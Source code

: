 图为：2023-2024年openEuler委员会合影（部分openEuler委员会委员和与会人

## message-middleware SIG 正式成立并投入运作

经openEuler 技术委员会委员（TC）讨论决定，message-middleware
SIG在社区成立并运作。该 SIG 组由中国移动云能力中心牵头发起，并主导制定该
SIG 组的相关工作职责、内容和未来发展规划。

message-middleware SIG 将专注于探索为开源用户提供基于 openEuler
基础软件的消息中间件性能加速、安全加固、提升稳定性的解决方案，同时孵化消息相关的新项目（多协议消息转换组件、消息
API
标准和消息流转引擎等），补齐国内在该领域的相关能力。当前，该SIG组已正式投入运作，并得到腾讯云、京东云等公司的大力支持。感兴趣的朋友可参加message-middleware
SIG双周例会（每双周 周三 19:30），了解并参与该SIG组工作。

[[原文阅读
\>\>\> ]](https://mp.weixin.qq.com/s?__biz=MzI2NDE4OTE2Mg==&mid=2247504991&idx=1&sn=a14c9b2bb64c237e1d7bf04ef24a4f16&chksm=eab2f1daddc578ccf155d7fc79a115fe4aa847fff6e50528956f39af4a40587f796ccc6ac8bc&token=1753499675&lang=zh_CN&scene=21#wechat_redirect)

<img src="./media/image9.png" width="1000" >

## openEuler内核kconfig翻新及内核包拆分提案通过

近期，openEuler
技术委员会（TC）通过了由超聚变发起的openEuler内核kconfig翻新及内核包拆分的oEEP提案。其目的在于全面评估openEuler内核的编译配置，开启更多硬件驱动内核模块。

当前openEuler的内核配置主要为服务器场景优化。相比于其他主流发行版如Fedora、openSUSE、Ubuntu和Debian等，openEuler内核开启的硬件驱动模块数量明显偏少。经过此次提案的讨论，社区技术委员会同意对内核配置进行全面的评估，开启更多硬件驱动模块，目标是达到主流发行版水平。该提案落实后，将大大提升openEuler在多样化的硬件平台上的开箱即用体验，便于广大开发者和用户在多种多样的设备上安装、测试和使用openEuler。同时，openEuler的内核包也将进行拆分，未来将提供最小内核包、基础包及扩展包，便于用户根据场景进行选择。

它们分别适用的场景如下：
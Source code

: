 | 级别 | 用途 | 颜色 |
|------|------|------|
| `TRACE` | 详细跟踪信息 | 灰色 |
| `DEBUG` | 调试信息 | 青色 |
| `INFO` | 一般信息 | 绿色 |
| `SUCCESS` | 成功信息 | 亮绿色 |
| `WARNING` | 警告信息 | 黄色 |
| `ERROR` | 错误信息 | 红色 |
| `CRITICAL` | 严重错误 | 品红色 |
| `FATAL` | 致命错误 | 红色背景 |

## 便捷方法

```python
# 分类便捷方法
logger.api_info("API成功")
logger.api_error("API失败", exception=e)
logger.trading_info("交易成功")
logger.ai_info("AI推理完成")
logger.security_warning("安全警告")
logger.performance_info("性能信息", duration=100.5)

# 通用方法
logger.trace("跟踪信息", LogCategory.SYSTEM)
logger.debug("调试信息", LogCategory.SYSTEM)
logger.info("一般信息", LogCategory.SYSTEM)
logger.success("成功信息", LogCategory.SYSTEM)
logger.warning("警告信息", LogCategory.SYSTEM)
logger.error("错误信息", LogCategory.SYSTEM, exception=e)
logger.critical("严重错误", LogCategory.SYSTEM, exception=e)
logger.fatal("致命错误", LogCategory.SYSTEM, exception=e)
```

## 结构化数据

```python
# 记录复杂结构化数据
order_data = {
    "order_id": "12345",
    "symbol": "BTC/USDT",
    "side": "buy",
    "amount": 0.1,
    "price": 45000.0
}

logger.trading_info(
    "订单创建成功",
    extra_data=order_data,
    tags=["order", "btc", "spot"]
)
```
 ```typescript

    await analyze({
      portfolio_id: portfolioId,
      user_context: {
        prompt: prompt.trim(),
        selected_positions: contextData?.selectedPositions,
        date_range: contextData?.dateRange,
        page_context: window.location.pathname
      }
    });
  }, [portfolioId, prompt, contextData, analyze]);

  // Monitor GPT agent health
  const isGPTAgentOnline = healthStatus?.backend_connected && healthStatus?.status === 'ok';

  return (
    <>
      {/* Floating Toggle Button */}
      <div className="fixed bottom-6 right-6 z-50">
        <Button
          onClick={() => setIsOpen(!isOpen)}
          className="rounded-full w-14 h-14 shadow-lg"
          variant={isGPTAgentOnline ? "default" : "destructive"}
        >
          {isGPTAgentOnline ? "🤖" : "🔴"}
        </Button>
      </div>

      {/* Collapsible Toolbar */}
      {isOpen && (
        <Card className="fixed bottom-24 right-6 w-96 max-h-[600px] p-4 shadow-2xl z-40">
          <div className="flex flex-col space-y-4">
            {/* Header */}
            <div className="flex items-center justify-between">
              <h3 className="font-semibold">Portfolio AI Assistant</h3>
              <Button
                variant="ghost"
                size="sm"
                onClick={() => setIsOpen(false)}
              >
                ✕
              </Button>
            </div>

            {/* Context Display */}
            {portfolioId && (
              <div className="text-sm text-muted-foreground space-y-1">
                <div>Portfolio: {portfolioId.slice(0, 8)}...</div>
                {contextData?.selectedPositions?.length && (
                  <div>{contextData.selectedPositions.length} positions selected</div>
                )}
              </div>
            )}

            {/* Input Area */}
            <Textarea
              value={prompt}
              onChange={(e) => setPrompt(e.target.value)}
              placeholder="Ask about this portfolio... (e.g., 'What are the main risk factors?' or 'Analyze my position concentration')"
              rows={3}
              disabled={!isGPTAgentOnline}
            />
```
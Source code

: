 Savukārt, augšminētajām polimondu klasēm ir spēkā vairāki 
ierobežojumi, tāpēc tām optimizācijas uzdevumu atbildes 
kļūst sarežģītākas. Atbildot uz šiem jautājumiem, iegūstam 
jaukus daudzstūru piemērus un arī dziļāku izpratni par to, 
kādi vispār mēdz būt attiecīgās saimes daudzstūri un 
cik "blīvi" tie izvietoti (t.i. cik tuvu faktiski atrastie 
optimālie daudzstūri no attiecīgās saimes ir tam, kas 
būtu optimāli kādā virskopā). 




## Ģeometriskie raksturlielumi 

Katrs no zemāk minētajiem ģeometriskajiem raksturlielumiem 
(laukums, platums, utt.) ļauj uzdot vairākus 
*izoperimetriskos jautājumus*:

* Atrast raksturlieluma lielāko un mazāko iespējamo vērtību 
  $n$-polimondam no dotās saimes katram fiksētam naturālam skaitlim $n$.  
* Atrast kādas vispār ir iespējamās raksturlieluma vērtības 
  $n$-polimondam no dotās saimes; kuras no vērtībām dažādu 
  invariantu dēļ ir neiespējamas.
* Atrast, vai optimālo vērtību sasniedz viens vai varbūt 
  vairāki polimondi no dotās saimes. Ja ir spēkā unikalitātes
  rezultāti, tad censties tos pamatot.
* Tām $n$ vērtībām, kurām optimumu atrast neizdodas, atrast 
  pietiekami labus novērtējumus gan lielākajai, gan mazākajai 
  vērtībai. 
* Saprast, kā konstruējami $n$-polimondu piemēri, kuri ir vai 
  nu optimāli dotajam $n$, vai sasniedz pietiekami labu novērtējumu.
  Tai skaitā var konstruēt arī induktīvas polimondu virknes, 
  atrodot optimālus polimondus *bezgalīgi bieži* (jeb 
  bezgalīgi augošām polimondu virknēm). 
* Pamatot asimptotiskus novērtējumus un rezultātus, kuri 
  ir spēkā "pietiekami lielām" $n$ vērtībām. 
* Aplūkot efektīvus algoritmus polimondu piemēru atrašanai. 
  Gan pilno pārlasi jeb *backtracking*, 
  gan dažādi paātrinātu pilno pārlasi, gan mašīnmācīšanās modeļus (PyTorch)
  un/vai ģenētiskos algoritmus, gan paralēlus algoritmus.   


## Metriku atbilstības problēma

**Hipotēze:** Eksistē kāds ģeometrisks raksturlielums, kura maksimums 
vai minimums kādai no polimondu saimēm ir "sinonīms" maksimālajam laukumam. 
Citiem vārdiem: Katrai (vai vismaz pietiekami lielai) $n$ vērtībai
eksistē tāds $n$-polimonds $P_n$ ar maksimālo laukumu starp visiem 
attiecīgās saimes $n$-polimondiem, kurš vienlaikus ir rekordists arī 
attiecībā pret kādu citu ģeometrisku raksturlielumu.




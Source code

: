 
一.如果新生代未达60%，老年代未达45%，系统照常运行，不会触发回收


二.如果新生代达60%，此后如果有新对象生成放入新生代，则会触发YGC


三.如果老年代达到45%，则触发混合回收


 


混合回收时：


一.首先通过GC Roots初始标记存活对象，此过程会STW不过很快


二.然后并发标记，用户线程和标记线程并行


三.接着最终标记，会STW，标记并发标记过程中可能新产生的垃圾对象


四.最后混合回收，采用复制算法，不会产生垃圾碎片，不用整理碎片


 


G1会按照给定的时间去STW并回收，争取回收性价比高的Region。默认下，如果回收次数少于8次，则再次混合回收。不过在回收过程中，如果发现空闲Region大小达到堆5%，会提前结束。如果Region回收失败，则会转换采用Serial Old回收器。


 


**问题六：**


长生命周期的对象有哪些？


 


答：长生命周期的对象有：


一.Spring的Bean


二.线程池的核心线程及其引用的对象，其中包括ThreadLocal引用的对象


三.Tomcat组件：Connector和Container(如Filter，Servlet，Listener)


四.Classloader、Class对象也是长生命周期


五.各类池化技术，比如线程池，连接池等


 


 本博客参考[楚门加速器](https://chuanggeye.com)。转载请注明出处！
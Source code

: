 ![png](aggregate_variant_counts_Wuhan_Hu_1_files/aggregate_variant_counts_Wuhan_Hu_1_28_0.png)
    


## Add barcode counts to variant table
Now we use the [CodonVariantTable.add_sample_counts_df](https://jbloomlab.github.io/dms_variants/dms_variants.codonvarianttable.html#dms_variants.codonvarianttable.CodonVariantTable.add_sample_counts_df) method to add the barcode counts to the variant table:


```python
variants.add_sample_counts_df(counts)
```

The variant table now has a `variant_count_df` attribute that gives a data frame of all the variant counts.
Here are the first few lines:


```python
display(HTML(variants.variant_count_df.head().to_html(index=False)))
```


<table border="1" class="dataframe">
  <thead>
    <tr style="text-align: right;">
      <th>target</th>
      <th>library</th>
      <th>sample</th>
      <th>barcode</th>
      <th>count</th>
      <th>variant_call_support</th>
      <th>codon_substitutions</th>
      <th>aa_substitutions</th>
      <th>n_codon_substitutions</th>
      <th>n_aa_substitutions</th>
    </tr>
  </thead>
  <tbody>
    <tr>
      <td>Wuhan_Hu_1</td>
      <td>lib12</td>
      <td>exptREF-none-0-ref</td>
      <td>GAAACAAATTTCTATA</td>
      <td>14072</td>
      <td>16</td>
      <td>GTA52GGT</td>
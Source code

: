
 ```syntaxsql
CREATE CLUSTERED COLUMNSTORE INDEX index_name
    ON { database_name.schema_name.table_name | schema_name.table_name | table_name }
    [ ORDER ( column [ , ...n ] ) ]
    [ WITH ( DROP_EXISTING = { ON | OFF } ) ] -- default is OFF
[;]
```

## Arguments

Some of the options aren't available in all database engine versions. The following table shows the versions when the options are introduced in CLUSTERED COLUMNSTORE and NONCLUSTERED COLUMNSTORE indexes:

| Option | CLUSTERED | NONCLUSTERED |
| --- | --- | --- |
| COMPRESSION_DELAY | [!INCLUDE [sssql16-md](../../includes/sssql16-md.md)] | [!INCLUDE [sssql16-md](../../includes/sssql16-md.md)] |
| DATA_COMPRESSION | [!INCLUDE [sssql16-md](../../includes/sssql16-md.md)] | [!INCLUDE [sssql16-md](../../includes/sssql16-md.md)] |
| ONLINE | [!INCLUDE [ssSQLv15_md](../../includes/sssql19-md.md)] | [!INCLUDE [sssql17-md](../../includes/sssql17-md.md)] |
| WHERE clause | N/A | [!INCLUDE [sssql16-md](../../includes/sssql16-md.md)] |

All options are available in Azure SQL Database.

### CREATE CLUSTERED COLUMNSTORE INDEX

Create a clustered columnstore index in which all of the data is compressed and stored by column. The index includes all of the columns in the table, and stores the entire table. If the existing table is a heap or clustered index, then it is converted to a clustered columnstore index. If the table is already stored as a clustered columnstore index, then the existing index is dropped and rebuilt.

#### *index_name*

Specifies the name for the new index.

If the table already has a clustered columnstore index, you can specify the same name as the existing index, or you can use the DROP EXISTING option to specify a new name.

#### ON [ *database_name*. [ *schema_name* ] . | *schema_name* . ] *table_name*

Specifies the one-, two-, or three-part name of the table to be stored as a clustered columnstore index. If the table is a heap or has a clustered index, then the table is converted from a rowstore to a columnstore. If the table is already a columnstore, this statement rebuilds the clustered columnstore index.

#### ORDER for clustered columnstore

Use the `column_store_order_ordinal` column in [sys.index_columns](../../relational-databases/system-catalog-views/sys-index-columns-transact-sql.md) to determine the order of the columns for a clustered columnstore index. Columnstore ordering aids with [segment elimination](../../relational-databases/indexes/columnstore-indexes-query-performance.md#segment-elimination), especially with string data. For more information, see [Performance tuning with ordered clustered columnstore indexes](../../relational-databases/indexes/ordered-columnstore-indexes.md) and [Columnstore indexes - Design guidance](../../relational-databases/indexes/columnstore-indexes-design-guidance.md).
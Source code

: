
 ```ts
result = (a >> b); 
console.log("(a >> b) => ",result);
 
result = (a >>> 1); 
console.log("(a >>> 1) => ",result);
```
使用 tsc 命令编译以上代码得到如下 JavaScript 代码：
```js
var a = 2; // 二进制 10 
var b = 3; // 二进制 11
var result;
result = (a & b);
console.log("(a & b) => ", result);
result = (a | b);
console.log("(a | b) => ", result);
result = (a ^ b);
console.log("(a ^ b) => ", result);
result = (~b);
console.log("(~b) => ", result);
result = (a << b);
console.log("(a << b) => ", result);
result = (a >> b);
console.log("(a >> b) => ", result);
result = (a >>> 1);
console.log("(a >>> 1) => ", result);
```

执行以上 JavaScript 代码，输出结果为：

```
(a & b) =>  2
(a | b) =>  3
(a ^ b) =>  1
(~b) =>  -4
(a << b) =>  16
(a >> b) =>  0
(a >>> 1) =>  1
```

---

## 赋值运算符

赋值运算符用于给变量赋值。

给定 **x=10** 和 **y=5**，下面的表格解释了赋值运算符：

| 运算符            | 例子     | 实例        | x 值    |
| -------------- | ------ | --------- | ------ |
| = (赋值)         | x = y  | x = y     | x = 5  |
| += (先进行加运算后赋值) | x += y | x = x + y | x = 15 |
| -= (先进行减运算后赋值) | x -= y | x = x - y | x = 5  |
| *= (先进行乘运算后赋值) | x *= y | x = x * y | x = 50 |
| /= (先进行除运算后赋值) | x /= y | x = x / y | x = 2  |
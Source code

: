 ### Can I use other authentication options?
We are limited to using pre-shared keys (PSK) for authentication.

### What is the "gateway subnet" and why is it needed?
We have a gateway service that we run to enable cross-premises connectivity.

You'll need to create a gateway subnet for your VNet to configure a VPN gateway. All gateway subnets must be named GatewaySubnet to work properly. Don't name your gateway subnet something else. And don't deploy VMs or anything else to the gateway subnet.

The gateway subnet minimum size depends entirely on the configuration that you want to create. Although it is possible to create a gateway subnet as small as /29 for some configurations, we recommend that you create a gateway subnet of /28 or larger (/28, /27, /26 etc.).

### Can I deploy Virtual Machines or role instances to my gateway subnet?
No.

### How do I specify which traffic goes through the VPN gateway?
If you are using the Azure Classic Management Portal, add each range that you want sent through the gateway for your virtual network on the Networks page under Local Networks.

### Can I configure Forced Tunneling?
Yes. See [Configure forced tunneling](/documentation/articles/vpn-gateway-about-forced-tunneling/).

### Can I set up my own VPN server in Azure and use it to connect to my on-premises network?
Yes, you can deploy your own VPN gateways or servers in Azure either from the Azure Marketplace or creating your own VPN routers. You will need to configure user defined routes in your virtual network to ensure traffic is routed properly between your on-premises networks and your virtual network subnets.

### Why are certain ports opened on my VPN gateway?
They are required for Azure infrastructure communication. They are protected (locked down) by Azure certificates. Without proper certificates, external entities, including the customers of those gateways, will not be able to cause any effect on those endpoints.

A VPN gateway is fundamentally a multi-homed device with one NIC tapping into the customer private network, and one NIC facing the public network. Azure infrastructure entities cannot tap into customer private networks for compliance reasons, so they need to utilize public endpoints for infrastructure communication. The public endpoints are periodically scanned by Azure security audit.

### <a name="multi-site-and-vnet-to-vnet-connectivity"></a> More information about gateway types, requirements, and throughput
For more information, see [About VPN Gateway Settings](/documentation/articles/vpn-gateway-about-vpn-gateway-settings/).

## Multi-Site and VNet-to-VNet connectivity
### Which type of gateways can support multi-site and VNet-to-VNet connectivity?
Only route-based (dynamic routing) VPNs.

### Action item
Reproducing the whole listing above is not the task. Copy exactly only the lines from the one with "<td>exptREF-none-0-ref</td>" to the one with "## Arguments", both kept.

### Solution
      <td>exptREF-none-0-ref</td>
      <td>GAAACAAATTTCTATA</td>
      <td>14072</td>
      <td>16</td>
      <td>GTA52GGT</td>
Source code

:
 ```syntaxsql
CREATE CLUSTERED COLUMNSTORE INDEX index_name
    ON { database_name.schema_name.table_name | schema_name.table_name | table_name }
    [ ORDER ( column [ , ...n ] ) ]
    [ WITH ( DROP_EXISTING = { ON | OFF } ) ] -- default is OFF
[;]
```

## Arguments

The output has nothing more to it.